Upon the following papers numbered 1 to 53 read on this motion for summary judgment; Notice of Motion/ Order to Slum Cause and supporting papers 1 — 41; Notice of Cross Motion and supporting papers; Answering Affidavits and supporting papers 42-45: 46-47: 48-49; Replying Affidavits and supporting papers 50-53; Other; (and after hearing counsel in support and opposed to the motion) it is,
ORDERED that this motion by third-party defendant, Ramp Chevrolet ("Ramp"), for an order pursuant to CPLR. 3212, granting it summary judgment dismissing the complaint and the third-party complaint against it is granted.
Plaintiffs, David Torres and Melissa Torres, commenced the instant action against defendants, Stephen Chapin and Burner King Inc ("Burner King") for personal injuries sustained by the plaintiffs as a result of a motor vehicle accident. Defendants Chapin and Burner King thereafter interposed a third-party complaint against the third-party defendant, Ramp. Following third-party defendant Ramp's interposition into the action, plaintiffs served an amended summons and complaint on third-party defendant Ramp, naming it as a direct defendant in the action.
Mr. Torres was injured as a result of a motor vehicle accident, on Sunday, June 12, 2005, at approximately 4:30 pm, at the intersection of North Ocean Avenue also known as County Road 83 and Mooney Pond Road. County of Suffolk, New York. Mr. Torres was a passenger in the vehicle operated by his wife, Mrs. Torres. The Torres' vehicle was struck in the right front passenger side while it was stopped at a red light when the vehicle operated by Mr. Chapin and owned by defendant Burner King failed to stop, allegedly due to brake failure, as it was traveling downhill on North Ocean Avenue. The brakes of the Burner King box truck were serviced approximately two months prior to the subject accident on April 14, 2005, by third-party defendant Ramp. At the time of the subject accident, Mr. Chapin was on his way to deliver the vehicle to the Ramp Chevrolet service department, to finish the repairs from April's scheduled maintenance. Mr. Torres seeks to recover damages for injures he allegedly sustained while a passenger in the motor vehicle accident. Mrs. Torres seeks damages for the loss of services, consortium and society of her husband, David Torres.

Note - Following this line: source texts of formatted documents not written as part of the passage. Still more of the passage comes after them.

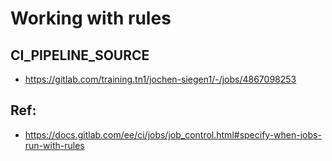 # Working with rules 

## CI_PIPELINE_SOURCE 

  * https://gitlab.com/training.tn1/jochen-siegen1/-/jobs/4867098253


## Ref:

  * https://docs.gitlab.com/ee/ci/jobs/job_control.html#specify-when-jobs-run-with-rules
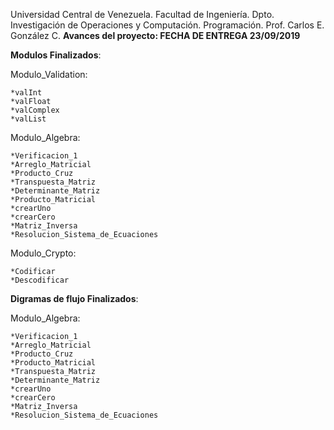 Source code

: Universidad Central de Venezuela.
Facultad de Ingeniería.
Dpto. Investigación de Operaciones y Computación.
Programación.
Prof. Carlos E. González C.
**Avances del proyecto: FECHA DE ENTREGA 23/09/2019**

**Modulos Finalizados**:

  Modulo_Validation:

    *valInt
    *valFloat
    *valComplex
    *valList
    
  Modulo_Algebra:
  
    *Verificacion_1
    *Arreglo_Matricial 
    *Producto_Cruz
    *Transpuesta_Matriz
    *Determinante_Matriz
    *Producto_Matricial
    *crearUno 
    *crearCero 
    *Matriz_Inversa
    *Resolucion_Sistema_de_Ecuaciones
    
  Modulo_Crypto:

    *Codificar 
    *Descodificar 

**Digramas de flujo Finalizados**:

  Modulo_Algebra:
  
    *Verificacion_1
    *Arreglo_Matricial
    *Producto_Cruz
    *Producto_Matricial
    *Transpuesta_Matriz
    *Determinante_Matriz
    *crearUno
    *crearCero
    *Matriz_Inversa
    *Resolucion_Sistema_de_Ecuaciones
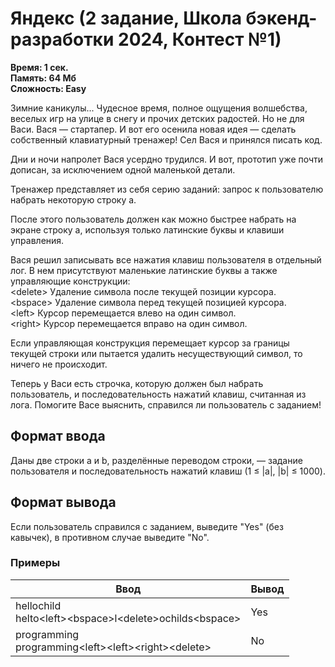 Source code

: <h1 class="title">Яндекс (2 задание, Школа бэкенд-разработки 2024, Контест №1)</h1>
<p><b>Время: 1 сек.<br>Память: 64 Мб<br>Сложность: Easy</b></p>
<p>Зимние каникулы... Чудесное время, полное ощущения волшебства, веселых игр на улице в снегу и прочих детских радостей. Но не для Васи. Вася — стартапер. И вот его осенила новая идея — сделать собственный клавиатурный тренажер!
Сел Вася и принялся писать код.</p>
<p>Дни и ночи напролет Вася усердно трудился. И вот, прототип уже почти дописан, за исключением одной маленькой детали.</p>
<p>Тренажер представляет из себя серию заданий: запрос к пользователю набрать некоторую строку a.</p>
<p>После этого пользователь должен как можно быстрее набрать на экране строку a, используя только латинские буквы и клавиши управления.</p>
<p>Вася решил записывать все нажатия клавиш пользователя в отдельный лог. В нем присутствуют маленькие латинские буквы а также управляющие конструкции:
<br>&lt;delete&gt; Удаление символа после текущей позиции курсора.<br>
&lt;bspace&gt; Удаление символа перед текущей позицией курсора.<br>
&lt;left&gt; Курсор перемещается влево на один символ.<br>
&lt;right&gt; Курсор перемещается вправо на один символ.</p>
<p>Если управляющая конструкция перемещает курсор за границы текущей строки или пытается удалить несуществующий символ, то ничего не происходит.</p>
<p>Теперь у Васи есть строчка, которую должен был набрать пользователь, и последовательность нажатий клавиш, считанная из лога. Помогите Васе выяснить, справился ли пользователь с заданием!</p>

<h2>Формат ввода</h2>
<p>Даны две строки a и b, разделённые переводом строки, — задание пользователя и последовательность нажатий клавиш (1 ≤ |a|, |b| ≤ 1000).</p>

<h2>Формат вывода</h2>
<p>Если пользователь справился с заданием, выведите "Yes" (без кавычек), в противном случае выведите "No".</p>

<h3>Примеры</h3>
<table class="sample-tests">
  <thead>
     <tr>
        <th>Ввод</th>
        <th>Вывод</th>
     </tr>
  </thead>
  <tbody>
     <tr>
        <td>hellochild<br>helto&lt;left&gt;&lt;bspace&gt;l&lt;delete&gt;ochilds&lt;bspace&gt;</td>
        <td>Yes</td>
     </tr>
     <tr>
        <td>programming<br>programming&lt;left&gt;&lt;left&gt;&lt;right&gt;&lt;delete&gt;</td>
        <td>No</td>
     </tr>

  </tbody>
</table> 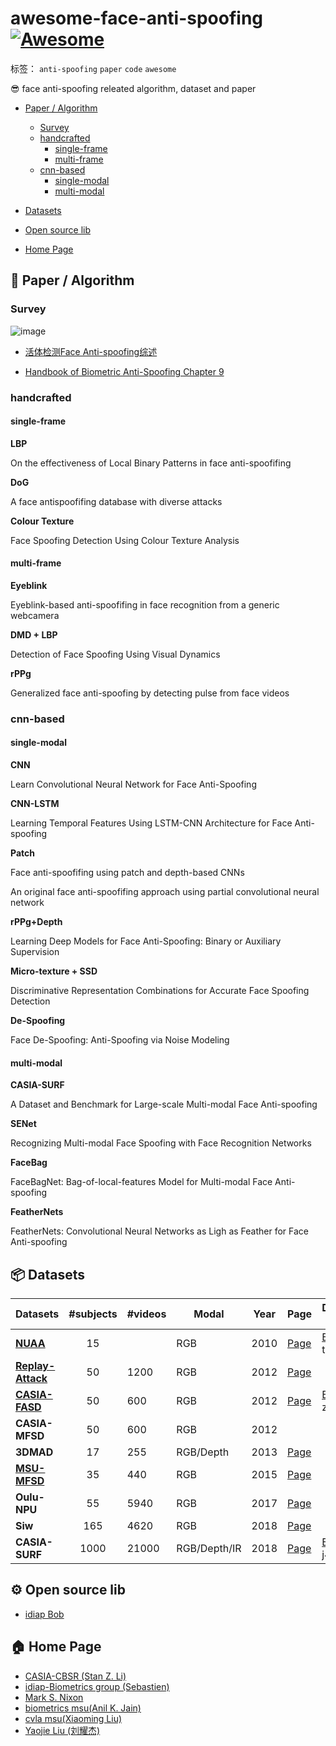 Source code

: ﻿# awesome-face-anti-spoofing [![Awesome](https://cdn.rawgit.com/sindresorhus/awesome/d7305f38d29fed78fa85652e3a63e154dd8e8829/media/badge.svg)](https://github.com/coderwangson/awesome-face-anti-spoofing)

标签： `anti-spoofing` `paper` `code` `awesome`

😎 face anti-spoofing releated algorithm, dataset and paper    

 - [ Paper / Algorithm](#-paper--algorithm)
    - [Survey](#Survey)
    - [handcrafted](#handcrafted)
        - [single-frame](#handcrafted)
        - [multi-frame](#handcrafted)
    - [cnn-based](#cnn-based)
        - [single-modal](#cnn-based)
        - [multi-modal](#cnn-based)  
        
 - [Datasets](#-datasets) 
 
 - [Open source lib](#-open-source-lib) 
 
 - [Home Page](#-home-page)


## 📝 Paper / Algorithm   

### Survey

![image](https://tva4.sinaimg.cn/large/005Dd0fOly1g7nm5vu194j30iz0i2t9o.jpg)  

* [活体检测Face Anti-spoofing综述](https://zhuanlan.zhihu.com/p/43480539)    

* [Handbook of Biometric Anti-Spoofing Chapter 9](https://link.springer.com/book/10.1007/978-3-319-92627-8)  

### handcrafted   

#### single-frame  

**LBP** 

On the effectiveness of Local Binary Patterns in face anti-spoofifing  

**DoG**   

A face antispoofifing database with diverse attacks

**Colour Texture**   

Face Spoofing Detection Using Colour Texture Analysis  

#### multi-frame  

**Eyeblink**    

Eyeblink-based anti-spoofifing in face recognition from a generic webcamera

**DMD + LBP**    

Detection of Face Spoofing Using Visual Dynamics

**rPPg**       

Generalized face anti-spoofing by detecting pulse from face videos

### cnn-based  

#### single-modal  

**CNN**    

Learn Convolutional Neural Network for Face Anti-Spoofing

**CNN-LSTM**  

Learning Temporal Features Using LSTM-CNN Architecture for Face Anti-spoofing

**Patch**    

Face anti-spoofifing using patch and depth-based CNNs  

An original face anti-spoofifing approach using partial convolutional neural network

**rPPg+Depth**    

Learning Deep Models for Face Anti-Spoofing: Binary or Auxiliary Supervision

**Micro-texture + SSD**  

Discriminative Representation Combinations for Accurate Face Spoofing Detection 

**De-Spoofing**   

Face De-Spoofing: Anti-Spoofing via Noise Modeling  


#### multi-modal  

**CASIA-SURF**   

A Dataset and Benchmark for Large-scale Multi-modal Face Anti-spoofing

**SENet**  

Recognizing Multi-modal Face Spoofing with Face Recognition Networks

**FaceBag**   

FaceBagNet: Bag-of-local-features Model for Multi-modal Face Anti-spoofing

**FeatherNets**   

FeatherNets: Convolutional Neural Networks as Ligh as Feather for Face Anti-spoofing   

## 📦 Datasets   

| Datasets |\#subjects|\#videos|Modal|Year|Page|Download Link |
| ----------------- | :-----------------------: | ------------------------------------------------------------ | ---- | --------------------- | ------------ |---| 
|[**NUAA**](http://parnec.nuaa.edu.cn/xtan/paper/eccv10r1.pdf) | 15||RGB|2010|[Page](http://parnec.nuaa.edu.cn/xtan/data/nuaaimposterdb.html)|[Baidu Yun](https://pan.baidu.com/share/init?surl=dGaMpBzwRiJYvFapmWOUkw) tqfh|
|[**Replay-Attack**](https://publications.idiap.ch/downloads/papers/2012/Chingovska_IEEEBIOSIG2012_2012.pdf) | 50|1200| RGB|2012| [Page](https://www.idiap.ch/dataset/replayattack) ||
|[**CASIA-FASD**](http://www.cbsr.ia.ac.cn/users/zlei/papers/ICB2012/ZHANG-ICB2012.pdf) | 50|600| RGB|2012| [Page](http://www.cbsr.ia.ac.cn/users/zlei/papers/ICB2012/ZHANG-ICB2012.pdf) |[Baidu Yun](https://pan.baidu.com/share/init?surl=tGCCKNmSEG8yIZE6_FFDew) zx7k|
|**CASIA-MFSD** | 50|600| RGB|2012|  ||
|**3DMAD** | 17|255| RGB/Depth|2013| [Page](https://www.idiap.ch/dataset/3dmad) ||
| [**MSU-MFSD**](http://biometrics.cse.msu.edu/Publications/Databases/MSUMobileFaceSpoofing/index.htm) |35|440|RGB|2015| [Page](https://www.cse.msu.edu/rgroups/biometrics/Publications/Databases/MSUMobileFaceSpoofing/index.htm) | |
| **Oulu-NPU**|55|5940|RGB|2017| [Page](https://sites.google.com/site/oulunpudatabase/)| |
| **Siw** |165|4620|RGB|2018| [Page](http://cvlab.cse.msu.edu/spoof-in-the-wild-siw-face-anti-spoofing-database.html)| |
| **CASIA-SURF** |1000|21000|RGB/Depth/IR|2018| [Page](https://sites.google.com/qq.com/chalearnfacespoofingattackdete/)|[Baidu Yun](https://pan.baidu.com/share/init?surl=ZQVS-DBLqrGKQTd_JQ0lXg) j41h|


##  ⚙️ Open source lib  

* [idiap Bob](https://www.idiap.ch/software/bob/)  

## 🏠 Home Page  

* [CASIA-CBSR (Stan Z. Li)](http://www.cbsr.ia.ac.cn/Li%20Group/publicationsCH.asp)  
* [idiap-Biometrics group (Sebastien)](https://www.idiap.ch/en/scientific-research/biometrics-security-and-privacy)  
* [Mark S. Nixon](https://www.ecs.soton.ac.uk/people/msn#publications)  
* [biometrics msu(Anil K. Jain)](http://biometrics.cse.msu.edu/)   
* [cvla msu(Xiaoming Liu)](http://cvlab.cse.msu.edu/)  
* [Yaojie Liu (刘耀杰)](https://yaojieliu.github.io/publications/)






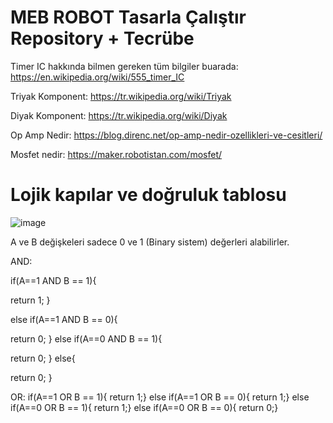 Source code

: # MEB ROBOT Tasarla Çalıştır Repository + Tecrübe


<label>Timer IC hakkında bilmen gereken tüm bilgiler buarada: https://en.wikipedia.org/wiki/555_timer_IC</label> 


<label>Triyak Komponent: https://tr.wikipedia.org/wiki/Triyak</label>

<label>Diyak Komponent: https://tr.wikipedia.org/wiki/Diyak</label>

<label>Op Amp Nedir: https://blog.direnc.net/op-amp-nedir-ozellikleri-ve-cesitleri/</label>

<label>Mosfet nedir: https://maker.robotistan.com/mosfet/</label>

# Lojik kapılar ve doğruluk tablosu

![image](https://github.com/user-attachments/assets/f99b7008-fec9-4f8c-b1c5-48a7ccb026f8)

A ve B değişkeleri sadece 0 ve 1 (Binary sistem) değerleri alabilirler.


AND:

if(A==1 AND B == 1){

  return 1;
  }
  
else if(A==1 AND B == 0){

  return 0;
  }
else if(A==0 AND B == 1){

  return 0;
  }
else{

  return 0;
  }

OR:
if(A==1 OR B == 1){
  return 1;}
else if(A==1 OR B == 0){
  return 1;}
else if(A==0 OR B == 1){
  return 1;}
else if(A==0 OR B == 0){
  return 0;}
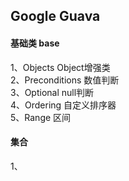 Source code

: ## Google Guava   

#### 基础类   base
1、Objects  Object增强类   
2、Preconditions 数值判断   
3、Optional  null判断  
4、Ordering 自定义排序器  
5、Range 区间


#### 集合
1、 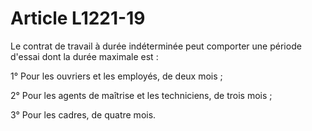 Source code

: # Article L1221-19

Le contrat de travail à durée indéterminée peut comporter une période d'essai dont la durée maximale est : 

1° Pour les ouvriers et les employés, de deux mois ; 

2° Pour les agents de maîtrise et les techniciens, de trois mois ; 

3° Pour les cadres, de quatre mois. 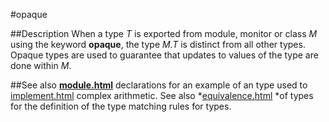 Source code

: 
#opaque

##Description
When a type *T* is exported from module, monitor or class *M* using the keyword **opaque**, the type *M.T* is distinct from all other types. Opaque types are used to guarantee that updates to values of the type are done within *M*.



##See also
**[module.html](module)** declarations for an example of an [](opaque) type used to [implement.html](implement) complex arithmetic. See also *[equivalence.html](equivalence) *of types for the definition of the type matching rules for [](opaque) types.


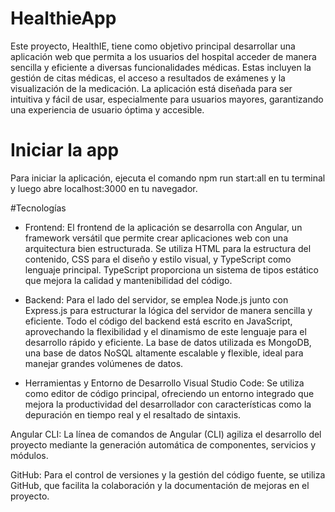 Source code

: # HealthieApp

Este proyecto, HealthIE, tiene como objetivo principal desarrollar una aplicación web que permita a los usuarios del hospital acceder de manera sencilla y eficiente a diversas funcionalidades médicas. Estas incluyen la gestión de citas médicas, el acceso a resultados de exámenes y la visualización de la medicación. La aplicación está diseñada para ser intuitiva y fácil de usar, especialmente para usuarios mayores, garantizando una experiencia de usuario óptima y accesible.

# Iniciar la app
Para iniciar la aplicación, ejecuta el comando npm run start:all en tu terminal y luego abre localhost:3000 en tu navegador.

#Tecnologías

  - Frontend:
El frontend de la aplicación se desarrolla con Angular, un framework versátil que permite crear aplicaciones web con una arquitectura bien estructurada. Se utiliza HTML para la estructura del contenido, CSS para el diseño y estilo visual, y TypeScript como lenguaje principal. TypeScript proporciona un sistema de tipos estático que mejora la calidad y mantenibilidad del código.

  - Backend:
Para el lado del servidor, se emplea Node.js junto con Express.js para estructurar la lógica del servidor de manera sencilla y eficiente. Todo el código del backend está escrito en JavaScript, aprovechando la flexibilidad y el dinamismo de este lenguaje para el desarrollo rápido y eficiente. La base de datos utilizada es MongoDB, una base de datos NoSQL altamente escalable y flexible, ideal para manejar grandes volúmenes de datos.

  - Herramientas y Entorno de Desarrollo
Visual Studio Code: Se utiliza como editor de código principal, ofreciendo un entorno integrado que mejora la productividad del desarrollador con características como la depuración en tiempo real y el resaltado de sintaxis.

Angular CLI: La línea de comandos de Angular (CLI) agiliza el desarrollo del proyecto mediante la generación automática de componentes, servicios y módulos.

GitHub: Para el control de versiones y la gestión del código fuente, se utiliza GitHub, que facilita la colaboración y la documentación de mejoras en el proyecto.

Third-party defendant Ramp now moves for summary judgment on the basis that a repair shop has no liability for an accident that occurs because of a vehicle's brakes' malfunctioning. Third-party defendant Ramp also asserts that the plaintiffs' use of res ipsa loquitur is inapplicable because Ramp did not have exclusive control over the vehicle. Third-party defendant Ramp further contends that it did not owe a duty of care to the plaintiffs since there was no exclusive contract in existence between the plaintiffs and Ramp. Third-party defendants Ramp submits, the pleadings, copies of the deposition transcripts of plaintiffs, third-party defendant Ramp, defendant Burner King, defendant Chapin and copies of third-party defendant Ramp's repair orders and invoices for the subject Burner King vehicle.
Defendant Burner King opposes third-party defendant Ramp's motion on the grounds that third-party defendant Ramp failed to properly warn and advise defendant Burner King about any problems with the braking system on the subject box truck. Defendant Burner King submits, a copy of the amended answer and a copy of the deposition transcript of defendant Burner King.
Defendant Chapin and plaintiffs, in opposition, to third-party defendant Ramp's motion adopt and incorporate the grounds stated in defendant Burner King's opposition to defendant Ramp's motion.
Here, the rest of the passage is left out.